In high school, fights between students almost always start over something small -- bumping someone in a crowded hallway, stealing a hat, arguing over the attentions of a boy or girl.
Yesterday, 60 Anne Arundel County high school students began their careers as peacekeepers trained to head off such fights. The county's inaugural group of "peer mediators" received their training yesterday at the school system's Carver Staff Development Center in Crofton.
"Kids talk more readily to other kids, and kids understand the lingo," said Dennis Woroniecki, who oversees the peer mediation program at Laurel High School in Prince George's County.
Dr. Woroniecki and a team of eight students from Laurel High conducted the workshop to show Anne Arundel students how to intervene in disputes. Last year, the Laurel High mediators intervened in 417 disputes, and all but three were successfully resolved without the help of school administrators.
"Mediation is a very popular alternative to suspension," said Lisa Hall, a 17-year-old Laurel High Senior who has served as mediator in more disputes than any other member of the team.
"Mostly it's 'He said, she said' arguments or rumors," added Michael Adams, another 17-year-old senior. "You know, 'I heard you called me a tomato.' Once I mediated a dispute where somebody broke somebody's sandal by stepping on the back of it."
Jealousy is another frequent cause of disputes between teens, Michael said. And the younger they are, the more hot-tempered.
"Usually it's the ninth-graders, and you look at them like 'Why are you here?' But you can't ever let them know you think it's petty," said Shirley Prempeh. "By the 11th or 12th grade they're usually more mature."
The mediation strategy calls for having a neutral student get both sides together to clearly state the problem and agree on ways to resolve it. Students who participate in the mediation must sign a contract agreeing on how to resolve the situation.
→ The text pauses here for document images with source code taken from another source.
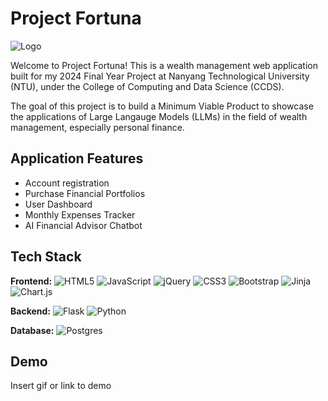 
# Project Fortuna

![Logo](https://dev-to-uploads.s3.amazonaws.com/uploads/articles/th5xamgrr6se0x5ro4g6.png)

Welcome to Project Fortuna! This is a wealth management web application built for my 2024 Final Year Project at Nanyang Technological University (NTU), under the College of Computing and Data Science (CCDS).

The goal of this project is to build a Minimum Viable Product to showcase the applications of Large Langauge Models (LLMs) in the field of wealth management, especially personal finance.


## Application Features
- Account registration
- Purchase Financial Portfolios
- User Dashboard
- Monthly Expenses Tracker
- AI Financial Advisor Chatbot


## Tech Stack

**Frontend:**
![HTML5](https://img.shields.io/badge/html5-%23E34F26.svg?style=for-the-badge&logo=html5&logoColor=white) ![JavaScript](https://img.shields.io/badge/javascript-%23323330.svg?style=for-the-badge&logo=javascript&logoColor=%23F7DF1E) ![jQuery](https://img.shields.io/badge/jquery-%230769AD.svg?style=for-the-badge&logo=jquery&logoColor=white) ![CSS3](https://img.shields.io/badge/css3-%231572B6.svg?style=for-the-badge&logo=css3&logoColor=white) ![Bootstrap](https://img.shields.io/badge/bootstrap-%238511FA.svg?style=for-the-badge&logo=bootstrap&logoColor=white) ![Jinja](https://img.shields.io/badge/jinja-white.svg?style=for-the-badge&logo=jinja&logoColor=black) ![Chart.js](https://img.shields.io/badge/chart.js-F5788D.svg?style=for-the-badge&logo=chart.js&logoColor=white) 

**Backend:**
![Flask](https://img.shields.io/badge/flask-%23000.svg?style=for-the-badge&logo=flask&logoColor=white) ![Python](https://img.shields.io/badge/python-3670A0?style=for-the-badge&logo=python&logoColor=ffdd54)

**Database:**
![Postgres](https://img.shields.io/badge/postgres-%23316192.svg?style=for-the-badge&logo=postgresql&logoColor=white)

## Demo

Insert gif or link to demo

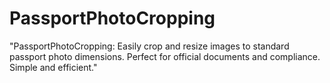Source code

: # PassportPhotoCropping
"PassportPhotoCropping: Easily crop and resize images to standard passport photo dimensions. Perfect for official documents and compliance. Simple and efficient."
The program is being placed in 11 of the county's 12 high schools. Only Chesapeake High is exempt this year, since students already are coping with changes created by the switch to a four-class-period day.
Students at Arundel High School said they were eager to try out the new techniques.
"We've had a lot of fights at our school this year, sometimes a couple a week," said Chris Moore, a 16-year-old Arundel junior. "Most people don't really want to fight, but they feel like they have to show off. This way, there won't be an audience."
Bill Clyburn, a 15-year-old sophomore at Arundel, said the arguments are usually petty to begin with, and are compounded because the students "jump to conclusions and don't even know what the problem is."
"The conflicts are there, now it's just a matter of getting the word out that we're here to help," said Hollie Fraley, a 17-year-old senior at Arundel.